I was hoping to go through my last 20 or so Sealed games and see how many of them were won by common creatures rather than extremely powerful uncommons or rares to prove a point, but computer difficulties related to my recent move have prevented me from doing that at the moment. I’m fairly confident the number is under 20%, and I would actually expect it to be under 10%.

Standard and the Madison PTQ

This weekend I stopped by a PTQ in Madison a few rounds before Top 8, and stayed for most of the remaining rounds. This PTQ was unique in that, as far as I know, no one in the Top 8 had ever been in a Top 8 before. The Top 4 had Brian Kowal’s Naya deck that Jake Van Lunen played at Nationals beating Five-Color Control, and Cascade beating Giantbaiting, then Cascade beating Naya in the finals. Having read a tournament report from the loser of each of those matches, everyone who lost blames mistakes on their part, so it might be best to take those specific results with a grain of salt.
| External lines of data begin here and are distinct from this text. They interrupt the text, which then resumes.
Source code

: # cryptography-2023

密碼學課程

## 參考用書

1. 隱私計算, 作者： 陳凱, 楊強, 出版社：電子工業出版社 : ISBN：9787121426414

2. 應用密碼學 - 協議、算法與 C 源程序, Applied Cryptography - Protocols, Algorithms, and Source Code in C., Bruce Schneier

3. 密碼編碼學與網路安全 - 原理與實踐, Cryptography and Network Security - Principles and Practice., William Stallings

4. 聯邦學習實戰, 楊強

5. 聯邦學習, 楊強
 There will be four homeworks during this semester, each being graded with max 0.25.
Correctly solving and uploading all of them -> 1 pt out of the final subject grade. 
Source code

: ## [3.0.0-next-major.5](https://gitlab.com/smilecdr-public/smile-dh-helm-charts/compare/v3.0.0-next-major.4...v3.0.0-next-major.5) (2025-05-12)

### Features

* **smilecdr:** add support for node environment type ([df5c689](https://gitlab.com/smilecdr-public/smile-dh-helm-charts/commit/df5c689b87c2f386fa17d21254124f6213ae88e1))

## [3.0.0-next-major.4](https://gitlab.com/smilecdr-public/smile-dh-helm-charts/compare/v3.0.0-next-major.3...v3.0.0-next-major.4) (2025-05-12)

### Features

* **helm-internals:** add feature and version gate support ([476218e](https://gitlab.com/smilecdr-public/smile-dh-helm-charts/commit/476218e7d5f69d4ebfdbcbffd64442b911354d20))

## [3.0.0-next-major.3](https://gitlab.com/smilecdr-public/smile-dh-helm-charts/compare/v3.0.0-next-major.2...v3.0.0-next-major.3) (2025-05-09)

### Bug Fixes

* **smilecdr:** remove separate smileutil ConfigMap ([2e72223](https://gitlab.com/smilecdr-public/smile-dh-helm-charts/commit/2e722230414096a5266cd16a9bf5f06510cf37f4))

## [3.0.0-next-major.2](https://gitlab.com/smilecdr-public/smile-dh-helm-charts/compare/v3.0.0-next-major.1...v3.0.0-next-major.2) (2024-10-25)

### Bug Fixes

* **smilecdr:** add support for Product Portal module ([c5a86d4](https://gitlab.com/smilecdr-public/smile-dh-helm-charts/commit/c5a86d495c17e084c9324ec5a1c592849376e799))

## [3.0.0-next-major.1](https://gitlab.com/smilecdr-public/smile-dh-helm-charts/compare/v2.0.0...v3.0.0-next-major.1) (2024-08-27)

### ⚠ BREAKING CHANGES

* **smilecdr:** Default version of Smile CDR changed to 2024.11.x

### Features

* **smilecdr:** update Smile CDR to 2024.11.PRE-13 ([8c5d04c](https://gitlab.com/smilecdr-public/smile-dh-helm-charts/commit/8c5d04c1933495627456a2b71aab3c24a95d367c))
What’s interesting to me is the decks that did well and the decks that underperformed. Five-Color Control, which has clearly been dominant recently, and which I expected would continue to do well for the rest of the season, did not make a particularly strong showing. Players seem to have effectively found a way to attack the slow control decks by going too fast for them, which impresses me.
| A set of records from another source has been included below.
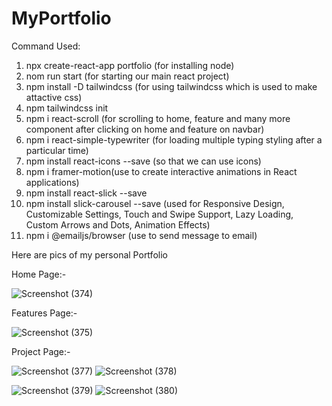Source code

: # MyPortfolio

Command Used:
1. npx create-react-app portfolio (for installing node)
2. nom run start (for starting our main react project)
3. npm install -D tailwindcss (for using tailwindcss which is used to make attactive css)
4. npm tailwindcss init
5. npm i react-scroll (for scrolling to home, feature and many more component after clicking on home and feature on navbar)
6. npm i react-simple-typewriter (for loading multiple typing styling after a particular time)
7. npm install react-icons --save (so that we can use icons)
8. npm i framer-motion(use to create interactive animations in React applications)
9. npm install react-slick --save
10. npm install slick-carousel --save (used for Responsive Design, Customizable Settings, Touch and Swipe Support, Lazy Loading, Custom Arrows and Dots, Animation Effects)
11. npm i @emailjs/browser (use to send message to email)

Here are pics of my personal Portfolio

Home Page:-

![Screenshot (374)](https://github.com/RahulBhola/MyPortfolio/assets/104344946/b7b7b24e-d2cc-479a-9701-94c5d8f49437)

Features Page:-

![Screenshot (375)](https://github.com/RahulBhola/MyPortfolio/assets/104344946/cde4bcb4-c2da-4afd-bc18-1a3683d5b135)

Project Page:-

![Screenshot (377)](https://github.com/RahulBhola/MyPortfolio/assets/104344946/a753c288-2e0a-4119-b5bf-c2a445d9bb32)
![Screenshot (378)](https://github.com/RahulBhola/MyPortfolio/assets/104344946/ae0f1625-edc7-433c-9c86-a216eb836013)

![Screenshot (379)](https://github.com/RahulBhola/MyPortfolio/assets/104344946/27a55912-b61a-4d59-a9e5-de6c4aa9673b)
![Screenshot (380)](https://github.com/RahulBhola/MyPortfolio/assets/104344946/0c51e293-ce76-4a61-8b28-a11af21a61be)
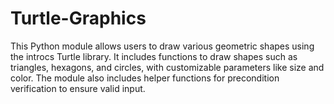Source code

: # Turtle-Graphics
This Python module allows users to draw various geometric shapes using the introcs Turtle library. It includes functions to draw shapes such as triangles, hexagons, and circles, with customizable parameters like size and color. The module also includes helper functions for precondition verification to ensure valid input. 
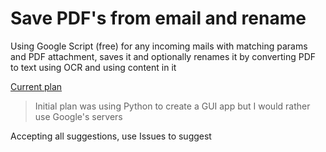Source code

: # Save PDF's from email and rename
Using Google Script (free) for any incoming mails with matching params and PDF attachment, saves it and optionally renames it by converting PDF to text using OCR and using content in it

[Current plan](https://gitmind.com/app/doc/9071395305)

> Initial plan was using Python to create a GUI app but I would rather use Google's servers

Accepting all suggestions, use Issues to suggest
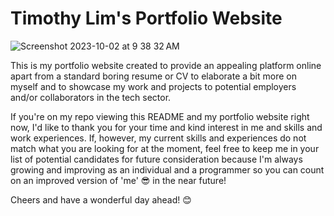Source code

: # Timothy Lim's Portfolio Website
![Screenshot 2023-10-02 at 9 38 32 AM](https://github.com/timothyytl/timothy-portfolio/assets/112664401/84d379be-0839-4f7c-9131-83fe24b47117)

<p>
  This is my portfolio website created to provide an appealing platform online apart from a standard boring resume or CV to elaborate a bit more on myself and to showcase my work and projects to potential employers and/or collaborators in the tech sector. 
</p>
<p>
  If you're on my repo viewing this README and my portfolio website right now, I'd like to thank you for your time and kind interest in me and skills and work experiences. If, however, my current skills and experiences do not match what you are looking for at the moment, feel free to keep me in your list of potential candidates for future consideration because I'm always growing and improving as an individual and a programmer so you can count on an improved version of 'me' 😎 in the near future!  
</p>
<p>
  Cheers and have a wonderful day ahead! 😊
</p>
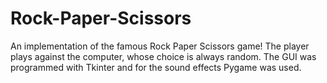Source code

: # Rock-Paper-Scissors

An implementation of the famous Rock Paper Scissors game!
The player plays against the computer, whose choice is always random.
The GUI was programmed with Tkinter and for the sound effects Pygame was used.
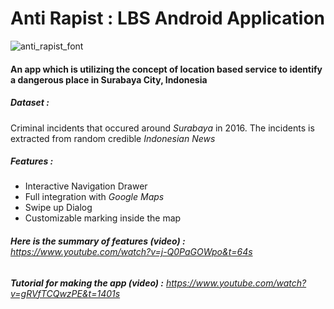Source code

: # Anti Rapist : LBS Android Application

![anti_rapist_font](https://user-images.githubusercontent.com/16315641/36163422-f3a93742-111b-11e8-8c7c-241e680fb4c0.png)

#### An app which is utilizing the concept of location based service to identify a dangerous place in Surabaya City, Indonesia

##### Dataset : 
Criminal incidents that occured around _Surabaya_ in 2016. The incidents is extracted from random credible _Indonesian News_

##### Features :
* Interactive Navigation Drawer
* Full integration with _Google Maps_
* Swipe up Dialog
* Customizable marking inside the map

###### __Here is the summary of features (video) :__ https://www.youtube.com/watch?v=j-Q0PaGOWpo&t=64s
###### __Tutorial for making the app (video) :__ https://www.youtube.com/watch?v=gRVfTCQwzPE&t=1401s

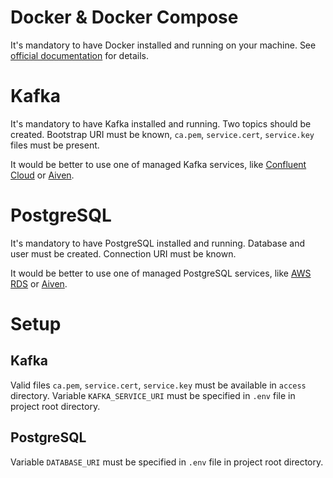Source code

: # Docker & Docker Compose
It's mandatory to have Docker installed and running on your machine. See [official documentation](https://docs.docker.com/get-docker/) for details.

# Kafka
It's mandatory to have Kafka installed and running. Two topics should be created.
Bootstrap URI must be known, `ca.pem`, `service.cert`, `service.key` files must be present. 

It would be better to use one of managed Kafka services, like [Confluent Cloud](https://www.confluent.io/confluent-cloud/) or [Aiven](https://aiven.io/kafka).

# PostgreSQL
It's mandatory to have PostgreSQL installed and running. Database and user must be created.
Connection URI must be known.

It would be better to use one of managed PostgreSQL services, like [AWS RDS](https://aws.amazon.com/rds/postgresql/) or [Aiven](https://aiven.io/postgresql).

# Setup
## Kafka
Valid files `ca.pem`, `service.cert`, `service.key` must be available in `access` directory.
Variable `KAFKA_SERVICE_URI` must be specified in `.env` file in project root directory.

## PostgreSQL
Variable `DATABASE_URI` must be specified in `.env` file in project root directory.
Bob Baker’s Top 4 Giantbaiting deck, for example:


He recommends cutting the Magma Phoenixes for a Snakeform and a Chameleon Colossus, and cutting the Wild Nacatls for Twinblade Slashers. His tournament report was full of games where his opponents just didn’t do anything.

The claim is that this deck, like Kowal’s Naya deck, has good matchups against most of the field, particularly the slower decks based on Vivid lands, but that it more or less can’t beat Kithkin. Fortunately, Kithkin has dropped dramatically in popularity due to fairly unimpressive results at Nationals, due largely to a (debatably) bad matchup against Five-Color Control. This seems to indicate either that now is a good time to consider trying to outrace the rest of the format, or that now might be a good time to pick up some White creatures, depending on where you expect your local metagame to be. Personally, I can’t quite bring myself to trust aggressive strategies like these at the moment, and I would play Faeries or Five-Color Control, but it’s good to know that the option seems to be out there for real at the moment.

I’ll be at Gen Con all this weekend, so feel free to say something if you see me there, but you might have to look away from the Magic tables to find me.